Expert Interview (Pt 1): Josh Poduska, Chief Data Scientist at Domino Data Lab on Making Production Data Science More Achievable
At the recent Strata Data event in NYC, Paige Roberts of Syncsort had a chance to sit down and speak with Josh Poduska, the Chief Data Science Officer at Domino Data Lab. In part one of this two part series, Roberts and Poduska discuss data science maturity levels and how to make data science more achievable and practical.
Roberts: Let’s start with introducing yourself. Can you tell our readers a little about yourself?
Poduska: I’m Josh Poduska, Chief Data Science Officer with Domino Data Lab. I’ve been in the data science industry for about 17 years. I’ve been doing it since before data science was a thing, and seen a lot of changes. I’m really excited about what’s ahead for the discipline.
So for those who are unfamiliar with Domino Data Lab, can you give us an idea of what you guys do?
Sure. Domino has built the data science platform that basically helps everyone run their business on models. We recently created a new category that we call “model management” It emphasizes the principles of being model-driven, and of orchestrating your work loads and your business around models and data as essential assets, to enable you to reap the promise of data science. Data science, machine learning, and AI have a lot of hype, but for too many organizations, the real promise behind that is unrealized. So, Domino is helping facilitate the realization of that return on investment.
Making it a little more practical, more achievable by the average company?
Do you specialize in any particular industries, or across the board?
Across the board. Some verticals that we’ve had early successes in are those that have regulatory requirements. So, financial services, some of the life sciences. Anywhere there’s a need to reproduce your scientific results, to track what you’re doing, to work as a collaborative team, which is really every industry.

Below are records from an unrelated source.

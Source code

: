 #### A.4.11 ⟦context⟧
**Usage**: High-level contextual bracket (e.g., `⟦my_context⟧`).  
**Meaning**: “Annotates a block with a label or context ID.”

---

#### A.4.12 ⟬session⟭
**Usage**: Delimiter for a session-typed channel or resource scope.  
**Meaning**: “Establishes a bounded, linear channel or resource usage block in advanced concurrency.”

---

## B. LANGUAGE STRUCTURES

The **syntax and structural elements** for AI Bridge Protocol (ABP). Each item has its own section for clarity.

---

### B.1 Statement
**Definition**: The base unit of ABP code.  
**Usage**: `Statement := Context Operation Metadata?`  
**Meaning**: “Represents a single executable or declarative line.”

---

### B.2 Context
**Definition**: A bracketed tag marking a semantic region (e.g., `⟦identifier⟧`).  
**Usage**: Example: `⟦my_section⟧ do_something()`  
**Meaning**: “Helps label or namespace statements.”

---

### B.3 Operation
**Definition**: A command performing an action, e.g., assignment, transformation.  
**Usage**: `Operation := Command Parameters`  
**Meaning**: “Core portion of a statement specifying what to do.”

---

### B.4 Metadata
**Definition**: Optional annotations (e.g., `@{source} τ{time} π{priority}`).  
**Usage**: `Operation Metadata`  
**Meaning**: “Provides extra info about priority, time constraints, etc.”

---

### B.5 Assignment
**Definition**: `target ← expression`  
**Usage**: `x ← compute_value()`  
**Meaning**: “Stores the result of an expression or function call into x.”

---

But industries that are thinking about that more than others right now are financial services and life sciences. So, those have been some early wins of ours. We’re also deep in the insurance industry, and some of our newer customers are in retail. Allstate is a customer, GAP’s a customer. Bristol-Myers Squibb, S&P Global, so, really it runs the gamut.
But the heavily-regulated ones are the ones that are first in line?

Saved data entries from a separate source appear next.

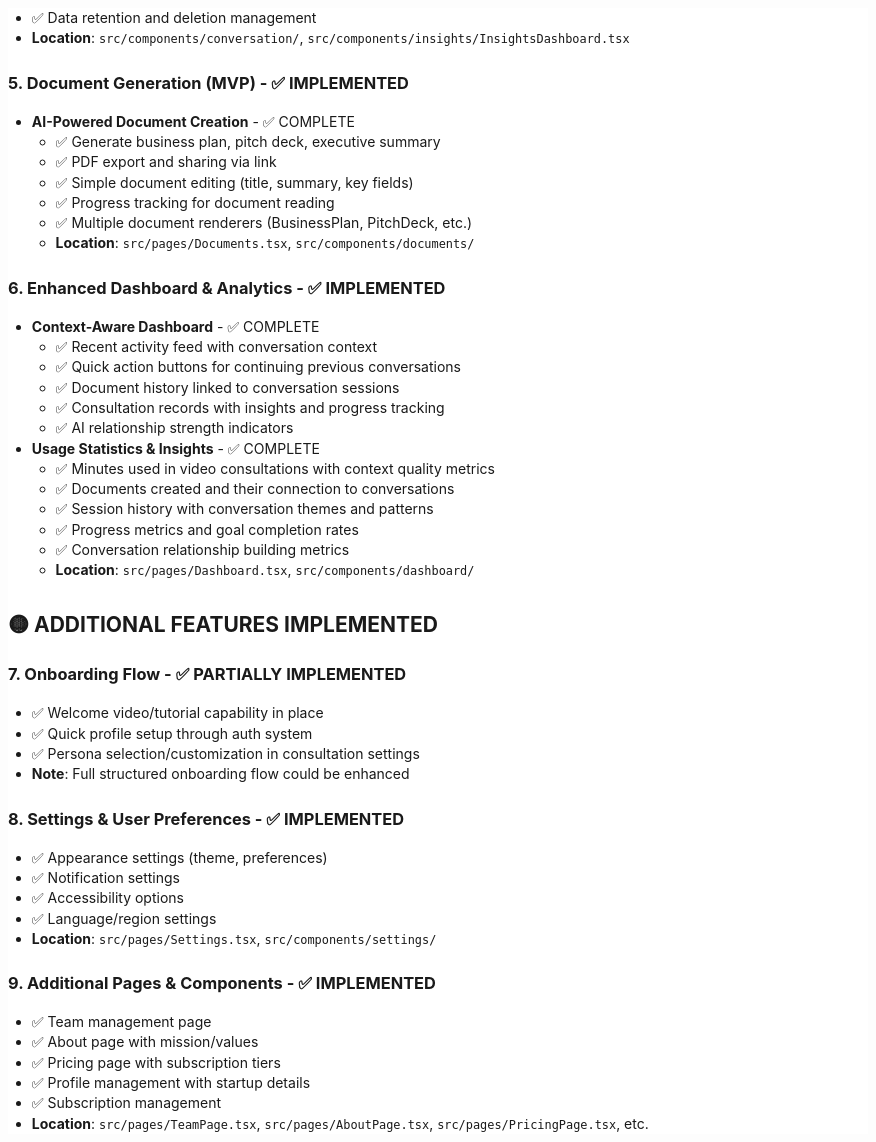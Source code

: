   - ✅ Data retention and deletion management
  - **Location**: `src/components/conversation/`, `src/components/insights/InsightsDashboard.tsx`

### 5. Document Generation (MVP) - ✅ IMPLEMENTED
- **AI-Powered Document Creation** - ✅ COMPLETE
  - ✅ Generate business plan, pitch deck, executive summary
  - ✅ PDF export and sharing via link
  - ✅ Simple document editing (title, summary, key fields)
  - ✅ Progress tracking for document reading
  - ✅ Multiple document renderers (BusinessPlan, PitchDeck, etc.)
  - **Location**: `src/pages/Documents.tsx`, `src/components/documents/`

### 6. Enhanced Dashboard & Analytics - ✅ IMPLEMENTED
- **Context-Aware Dashboard** - ✅ COMPLETE
  - ✅ Recent activity feed with conversation context
  - ✅ Quick action buttons for continuing previous conversations
  - ✅ Document history linked to conversation sessions
  - ✅ Consultation records with insights and progress tracking
  - ✅ AI relationship strength indicators
- **Usage Statistics & Insights** - ✅ COMPLETE
  - ✅ Minutes used in video consultations with context quality metrics
  - ✅ Documents created and their connection to conversations
  - ✅ Session history with conversation themes and patterns
  - ✅ Progress metrics and goal completion rates
  - ✅ Conversation relationship building metrics
  - **Location**: `src/pages/Dashboard.tsx`, `src/components/dashboard/`

## 🟡 ADDITIONAL FEATURES IMPLEMENTED

### 7. Onboarding Flow - ✅ PARTIALLY IMPLEMENTED
- ✅ Welcome video/tutorial capability in place
- ✅ Quick profile setup through auth system
- ✅ Persona selection/customization in consultation settings
- **Note**: Full structured onboarding flow could be enhanced

### 8. Settings & User Preferences - ✅ IMPLEMENTED
- ✅ Appearance settings (theme, preferences)
- ✅ Notification settings
- ✅ Accessibility options
- ✅ Language/region settings
- **Location**: `src/pages/Settings.tsx`, `src/components/settings/`

### 9. Additional Pages & Components - ✅ IMPLEMENTED
- ✅ Team management page
- ✅ About page with mission/values
- ✅ Pricing page with subscription tiers
- ✅ Profile management with startup details
- ✅ Subscription management
- **Location**: `src/pages/TeamPage.tsx`, `src/pages/AboutPage.tsx`, `src/pages/PricingPage.tsx`, etc.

First in line, right. They’re being asked right now to justify the investment in data science. For example, you built a fraud model that saves the business a billion dollars a year. Justify why that model is not biased. Justify the lineage of that model. Where did it come from, from inception to production? How are you going to monitor that model in the future? These are all things that Domino has built systems in the platform to help with. So, the regulated industries have been drawn to us.

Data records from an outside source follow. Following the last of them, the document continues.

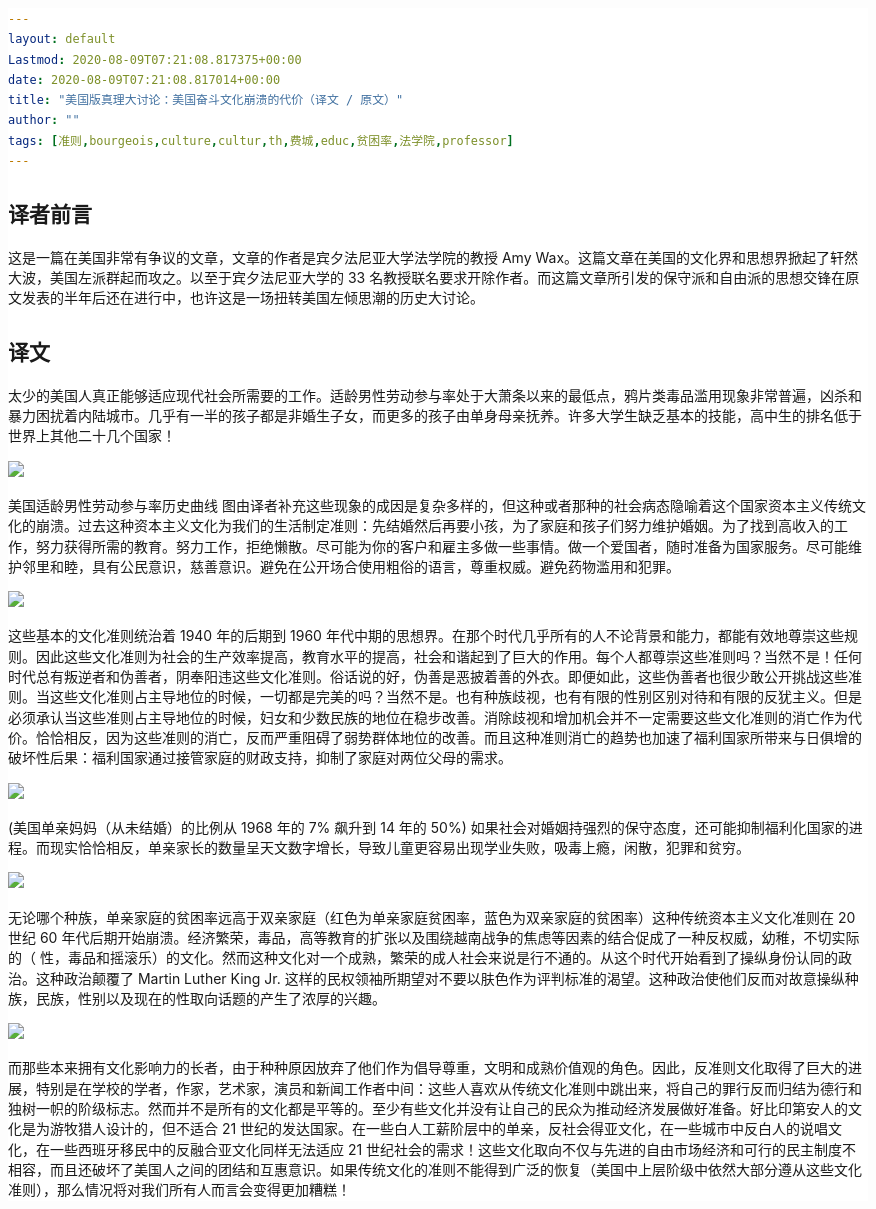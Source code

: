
 ```yaml
---
layout: default
Lastmod: 2020-08-09T07:21:08.817375+00:00
date: 2020-08-09T07:21:08.817014+00:00
title: "美国版真理大讨论：美国奋斗文化崩溃的代价（译文 / 原文）"
author: ""
tags: [准则,bourgeois,culture,cultur,th,费城,educ,贫困率,法学院,professor]
---
```


​​译者前言
------

这是一篇在美国非常有争议的文章，文章的作者是宾夕法尼亚大学法学院的教授 Amy Wax。这篇文章在美国的文化界和思想界掀起了轩然大波，美国左派群起而攻之。以至于宾夕法尼亚大学的 33 名教授联名要求开除作者。而这篇文章所引发的保守派和自由派的思想交锋在原文发表的半年后还在进行中，也许这是一场扭转美国左倾思潮的历史大讨论。

译文
--

太少的美国人真正能够适应现代社会所需要的工作。适龄男性劳动参与率处于大萧条以来的最低点，鸦片类毒品滥用现象非常普遍，凶杀和暴力困扰着内陆城市。几乎有一半的孩子都是非婚生子女，而更多的孩子由单身母亲抚养。许多大学生缺乏基本的技能，高中生的排名低于世界上其他二十几个国家！

![](https://images.weserv.nl/?url=https%3A//r.sinaimg.cn/large/article/b86e6e56a97a45b3428056071ae82798)

美国适龄男性劳动参与率历史曲线 图由译者补充这些现象的成因是复杂多样的，但这种或者那种的社会病态隐喻着这个国家资本主义传统文化的崩溃。过去这种资本主义文化为我们的生活制定准则：先结婚然后再要小孩，为了家庭和孩子们努力维护婚姻。为了找到高收入的工作，努力获得所需的教育。努力工作，拒绝懒散。尽可能为你的客户和雇主多做一些事情。做一个爱国者，随时准备为国家服务。尽可能维护邻里和睦，具有公民意识，慈善意识。避免在公开场合使用粗俗的语言，尊重权威。避免药物滥用和犯罪。

![](https://images.weserv.nl/?url=https%3A//r.sinaimg.cn/large/article/6aeff75ce08cfcdb1bf7915a20994dcd)

这些基本的文化准则统治着 1940 年的后期到 1960 年代中期的思想界。在那个时代几乎所有的人不论背景和能力，都能有效地尊崇这些规则。因此这些文化准则为社会的生产效率提高，教育水平的提高，社会和谐起到了巨大的作用。每个人都尊崇这些准则吗？当然不是！任何时代总有叛逆者和伪善者，阴奉阳违这些文化准则。俗话说的好，伪善是恶披着善的外衣。即便如此，这些伪善者也很少敢公开挑战这些准则。当这些文化准则占主导地位的时候，一切都是完美的吗？当然不是。也有种族歧视，也有有限的性别区别对待和有限的反犹主义。但是必须承认当这些准则占主导地位的时候，妇女和少数民族的地位在稳步改善。消除歧视和增加机会并不一定需要这些文化准则的消亡作为代价。恰恰相反，因为这些准则的消亡，反而严重阻碍了弱势群体地位的改善。而且这种准则消亡的趋势也加速了福利国家所带来与日俱增的破坏性后果：福利国家通过接管家庭的财政支持，抑制了家庭对两位父母的需求。

![](https://images.weserv.nl/?url=https%3A//r.sinaimg.cn/large/article/7b2c24bfa995f7832f5e679b00e6b227)

(美国单亲妈妈（从未结婚）的比例从 1968 年的 7% 飙升到 14 年的 50%) 如果社会对婚姻持强烈的保守态度，还可能抑制福利化国家的进程。而现实恰恰相反，单亲家长的数量呈天文数字增长，导致儿童更容易出现学业失败，吸毒上瘾，闲散，犯罪和贫穷。

![](https://images.weserv.nl/?url=https%3A//wx3.sinaimg.cn/large/007RppYDly4gfln7jl92ij30k60d70tl.jpg)

无论哪个种族，单亲家庭的贫困率远高于双亲家庭（红色为单亲家庭贫困率，蓝色为双亲家庭的贫困率）这种传统资本主义文化准则在 20 世纪 60 年代后期开始崩溃。经济繁荣，毒品，高等教育的扩张以及围绕越南战争的焦虑等因素的结合促成了一种反权威，幼稚，不切实际的（ 性，毒品和摇滚乐）的文化。然而这种文化对一个成熟，繁荣的成人社会来说是行不通的。从这个时代开始看到了操纵身份认同的政治。这种政治颠覆了 Martin Luther King Jr. 这样的民权领袖所期望对不要以肤色作为评判标准的渴望。这种政治使他们反而对故意操纵种族，民族，性别以及现在的性取向话题的产生了浓厚的兴趣。

![](https://images.weserv.nl/?url=https%3A//wx3.sinaimg.cn/large/007RppYDly4gfln7jg4rpj30qe0kugn9.jpg)

而那些本来拥有文化影响力的长者，由于种种原因放弃了他们作为倡导尊重，文明和成熟价值观的角色。因此，反准则文化取得了巨大的进展，特别是在学校的学者，作家，艺术家，演员和新闻工作者中间：这些人喜欢从传统文化准则中跳出来，将自己的罪行反而归结为德行和独树一帜的阶级标志。然而并不是所有的文化都是平等的。至少有些文化并没有让自己的民众为推动经济发展做好准备。好比印第安人的文化是为游牧猎人设计的，但不适合 21 世纪的发达国家。在一些白人工薪阶层中的单亲，反社会得亚文化，在一些城市中反白人的说唱文化，在一些西班牙移民中的反融合亚文化同样无法适应 21 世纪社会的需求！这些文化取向不仅与先进的自由市场经济和可行的民主制度不相容，而且还破坏了美国人之间的团结和互惠意识。如果传统文化的准则不能得到广泛的恢复（美国中上层阶级中依然大部分遵从这些文化准则），那么情况将对我们所有人而言会变得更加糟糕！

Since I’ve gotten to know more about Domino in the time that I’ve been here, I see a lot of benefit really for smaller organizations too. What Domino helps you do is it helps you establish best practices for doing data science, and that best practice muscle memory and way of doing things is so important to the younger companies.
If the younger companies can do data science the right way, they’re going to break out of that young company phase, and really start to see the benefits that are the reason why they got into that business in the first place. For them, it’s life and death. For the more mature companies, it’s just incremental gains. But because we help manage the data science process, it’s an easier fit for companies with data science teams of 5, 10, 20 or more data scientists. But like I said, I still see strong value saving for the younger companies, too. It’s kind of fun to work with them because you see so much growth and difference being made so quickly.
You just did your presentation. That went really well. Can you talk about a couple of the big concepts?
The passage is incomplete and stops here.